Literary reviews by Tim Love.
Warning: Rather than reviews, these are often notes in preparation for reviews that were never finished, or pleas for help with understanding pieces. See Litref Reviews - a rationale for details.

Saturday, 27 November 2021

"The windmill proof" by Stephen Payne (HappenStance, 2021)

Poems from The Dark Horse, Magma, The North, Rialto, etc.

An aside

At the book launch in August we learnt that the author was a keen mathematician until he switched to pyschology at 19, becoming a professor. I kept going with maths beyond 19, ending my maths degree with a course run by a Philosophy lecturer. I go to public lectures on Pure Maths. I knew about the Gobi Desert diagram alluded to in this book. In short, I'm not a typical reader of this book. My Poetry, Mathematics, and Computing article summarises my views on attempts to merge poetry and maths.

It's not enough to measure the sides of many right-angled triangles and discover that a2=b2+c2 was true for all of them - the next triangle measured may break the rule. This may sound unlikely but such things have happened before in maths. That's why proofs are important, and why mathematicians spent time seeking proofs. Because of the windmill proof (and other proofs) we know that every right-angled triangle has this property.
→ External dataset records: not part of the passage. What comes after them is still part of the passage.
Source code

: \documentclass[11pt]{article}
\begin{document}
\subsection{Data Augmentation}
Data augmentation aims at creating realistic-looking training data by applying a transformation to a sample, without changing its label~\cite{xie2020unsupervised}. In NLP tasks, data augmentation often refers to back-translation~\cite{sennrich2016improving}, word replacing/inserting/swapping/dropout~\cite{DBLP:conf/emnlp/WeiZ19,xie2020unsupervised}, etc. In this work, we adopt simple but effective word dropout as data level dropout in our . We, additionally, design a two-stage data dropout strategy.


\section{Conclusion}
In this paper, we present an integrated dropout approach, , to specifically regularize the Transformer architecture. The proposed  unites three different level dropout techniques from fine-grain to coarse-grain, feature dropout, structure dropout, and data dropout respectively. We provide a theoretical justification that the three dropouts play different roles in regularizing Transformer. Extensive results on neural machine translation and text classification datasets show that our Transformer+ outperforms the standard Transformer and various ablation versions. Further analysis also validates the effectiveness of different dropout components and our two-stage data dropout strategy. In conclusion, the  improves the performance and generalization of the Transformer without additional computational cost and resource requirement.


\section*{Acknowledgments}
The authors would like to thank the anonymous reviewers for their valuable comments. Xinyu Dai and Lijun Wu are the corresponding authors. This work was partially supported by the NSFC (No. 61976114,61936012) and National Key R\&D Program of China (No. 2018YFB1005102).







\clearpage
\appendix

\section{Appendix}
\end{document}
However, the proof may contain a mistake (this too has happened in maths). Worse still, it's been proven that there are true statements in maths that maths can't prove. This is distressing - a mathematician might spend a lifetime searching vainly for a proof.

In other universes I'd think that if anything is in common with our universe, it will be maths. Primes often appear in messages that SETI send out, because Euclidean geometry isn't considered sufficiently universal.

Coincidences

His "Cone" poem has "touched by the rays emitted from the eyes ... his searchlight reaching into dark". My "Eyes" poem begins with "Sight is to eyes as soul is to the body - Aristotle// They glowed like pleading searchlights for centuries", ending with how the cone idea is used in modern computer animation by Pixar, etc.

He has poems called "Point", "Line", "Plane", "Angle", "Triangle", "Square", "Hexagon", "Circle", "Ellipse", "Cube", "Tetrahedron", "Cone", "Parabola", "Cylinder", "Prism" and "Sphere". By chance I combined several of those in

The Shape of Lost Love
A plate may cast a sphere's shadow,
chancing upon perfection as it moves,
but it can never be love.

Don't be fooled by the light,
there aren't infinite sides.
When the die stops spinning
with its point towards you,
it becomes a hexagon in silhouette,
hopes trapped in a pentagon of senses.

Within the four walls of your flat
the eternal triangle seems as far away
as Bermuda. It's time to draw the line
but what's the point - there's nothing left.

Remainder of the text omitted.